Maceramız PS5’imizin çakıldığı enkaz alanında başlıyor. Üzgün, yorgun ve yaşadıkları karşısında şok yaşayan sevgili Astro Bot’umuzun gözüne gökten düşen bir ışık hüzmesi takılıyor. Çabucak koşup yanına gidiyoruz ve işte o anda Astro Bot’un süper galaksisinin kapıları açılıyor.

Her ne kadar galaksi içindeki erişilebilir alanlar silüet formunda görünse de 6 farklı sistemde kayıp botları ve uzay gemimizin modüllerini arayacağımızı anlıyoruz. Her sistem kendi konseptine sahip ve nitekim çok etkileyici. Yani o denli kısımlarla karşılaşıyorsunuz ki müziğiyle, dizaynıyla aklınıza kazınıyor. Mesela benim için Spooky Time, Cannon Brawl, Bot of War o kısımlardan bir kaçı. İnşaat alanlarından, karlı platformlara, çölümsü kısımlardan, müthiş şatolara kadar aklınıza gelebilecek her çeşit alanda koşturuyorsunuz. Kısım çeşitliliği epeyce fazla lakin düşman çeşitliliği için birebir şeyi söylemek güç. Tekrar de bundan çok rahatsız olmuyorsunuz. Açıkçası ben oyun boyunca Astro’ya odaklandığım için, kimin başına basmışım, kimin kuyruğunu çekmişim, kimi ayak altı lazeriyle kızartmışım pek umursamadım.

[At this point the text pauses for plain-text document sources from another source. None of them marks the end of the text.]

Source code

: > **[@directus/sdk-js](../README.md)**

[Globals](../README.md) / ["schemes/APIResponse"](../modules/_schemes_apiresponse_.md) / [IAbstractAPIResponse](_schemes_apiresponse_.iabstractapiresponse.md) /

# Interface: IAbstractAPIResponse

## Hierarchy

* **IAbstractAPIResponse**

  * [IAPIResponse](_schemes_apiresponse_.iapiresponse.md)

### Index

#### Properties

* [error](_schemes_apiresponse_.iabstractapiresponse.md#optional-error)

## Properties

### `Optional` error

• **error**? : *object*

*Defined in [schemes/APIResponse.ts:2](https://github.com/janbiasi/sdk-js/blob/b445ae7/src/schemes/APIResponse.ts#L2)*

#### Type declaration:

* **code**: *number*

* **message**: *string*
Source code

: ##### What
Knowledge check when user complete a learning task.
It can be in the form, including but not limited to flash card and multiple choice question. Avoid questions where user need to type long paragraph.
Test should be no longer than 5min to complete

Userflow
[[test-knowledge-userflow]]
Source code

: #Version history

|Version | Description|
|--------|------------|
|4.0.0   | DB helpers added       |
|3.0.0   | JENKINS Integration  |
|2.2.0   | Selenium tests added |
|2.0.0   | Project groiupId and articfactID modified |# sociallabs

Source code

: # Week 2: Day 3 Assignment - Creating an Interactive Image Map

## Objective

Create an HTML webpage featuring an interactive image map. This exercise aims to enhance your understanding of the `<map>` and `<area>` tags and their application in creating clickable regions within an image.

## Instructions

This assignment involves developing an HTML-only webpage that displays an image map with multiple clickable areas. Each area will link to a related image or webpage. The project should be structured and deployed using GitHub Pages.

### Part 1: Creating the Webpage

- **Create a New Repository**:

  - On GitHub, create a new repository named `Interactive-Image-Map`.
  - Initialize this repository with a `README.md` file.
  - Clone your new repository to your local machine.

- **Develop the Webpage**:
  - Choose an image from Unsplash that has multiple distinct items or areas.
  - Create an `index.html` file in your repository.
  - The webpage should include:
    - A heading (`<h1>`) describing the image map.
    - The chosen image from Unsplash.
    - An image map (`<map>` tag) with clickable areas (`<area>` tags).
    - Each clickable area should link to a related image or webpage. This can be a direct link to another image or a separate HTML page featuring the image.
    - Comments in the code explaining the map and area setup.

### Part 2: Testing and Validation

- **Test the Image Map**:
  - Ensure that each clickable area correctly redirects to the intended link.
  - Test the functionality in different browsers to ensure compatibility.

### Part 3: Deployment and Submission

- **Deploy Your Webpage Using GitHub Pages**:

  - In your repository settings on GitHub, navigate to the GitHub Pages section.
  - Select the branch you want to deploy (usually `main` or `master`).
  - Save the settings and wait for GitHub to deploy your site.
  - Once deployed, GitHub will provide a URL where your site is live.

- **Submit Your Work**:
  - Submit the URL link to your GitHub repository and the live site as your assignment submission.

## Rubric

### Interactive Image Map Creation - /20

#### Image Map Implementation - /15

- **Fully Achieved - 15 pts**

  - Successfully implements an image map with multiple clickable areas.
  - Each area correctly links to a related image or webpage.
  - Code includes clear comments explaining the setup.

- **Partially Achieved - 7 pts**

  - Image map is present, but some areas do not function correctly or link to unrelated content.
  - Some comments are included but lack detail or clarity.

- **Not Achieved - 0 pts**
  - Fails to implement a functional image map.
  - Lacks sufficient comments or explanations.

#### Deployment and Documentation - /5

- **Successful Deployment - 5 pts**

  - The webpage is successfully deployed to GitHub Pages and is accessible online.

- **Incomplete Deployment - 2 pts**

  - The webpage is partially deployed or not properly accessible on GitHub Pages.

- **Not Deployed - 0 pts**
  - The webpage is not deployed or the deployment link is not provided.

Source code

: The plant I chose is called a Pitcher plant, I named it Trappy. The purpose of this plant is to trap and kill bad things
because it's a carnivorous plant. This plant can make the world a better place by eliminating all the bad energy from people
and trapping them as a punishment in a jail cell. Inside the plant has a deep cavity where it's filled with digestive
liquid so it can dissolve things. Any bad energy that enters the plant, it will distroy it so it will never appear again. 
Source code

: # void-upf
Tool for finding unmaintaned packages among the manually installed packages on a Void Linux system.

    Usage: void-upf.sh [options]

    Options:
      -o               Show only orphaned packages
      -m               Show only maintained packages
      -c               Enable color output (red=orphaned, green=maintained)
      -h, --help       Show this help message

Tabii koşuşturma işi o denli bir başınıza, tabana kuvvet olmuyor. Birinci oyundan hatırladığınız güçlerin çabucak hemen hepsi ve daha fazlası Astro Bot’ta da size eşlik ediyor. Playground’dan hatırlarsınız, ek bir güç elde ettiğinizde o gücü size veren giysi sayesinde bu güce kavuşurdunuz. Yani kurbağa üzere zıplayacaksanız görünümünüz de o hali alırdı. Serinin yeni oyununda ek güçlere farklı bir yaklaşım geliyor. Güçlerinizi veren hayvancıkları sırtınızda taşıyorsunuz. İleriye hakikat atılmanızı sağlayan köpek, sizi üst fırlatan tavuk, bulduğunuz her sıvımsı şeyi hortumlamanızı sağlayan fil daima sırtınıza biniyor. Bu ve gibisi hayli fazla sayıda ve çeşitlilikte özel güç maceranıza eşlik ederken bilhassa vakti yavaşlatma gücü, etkileyici kısım dizaynlarının ve yaratıcı tahlillerin kapısını açıyor. Her kısımda bir özel gücünüz oluyor; bu nedenle hangi gücü kullanıp hangi bulmacayı çözmeliyim sorularıyla uğraşmıyorsunuz.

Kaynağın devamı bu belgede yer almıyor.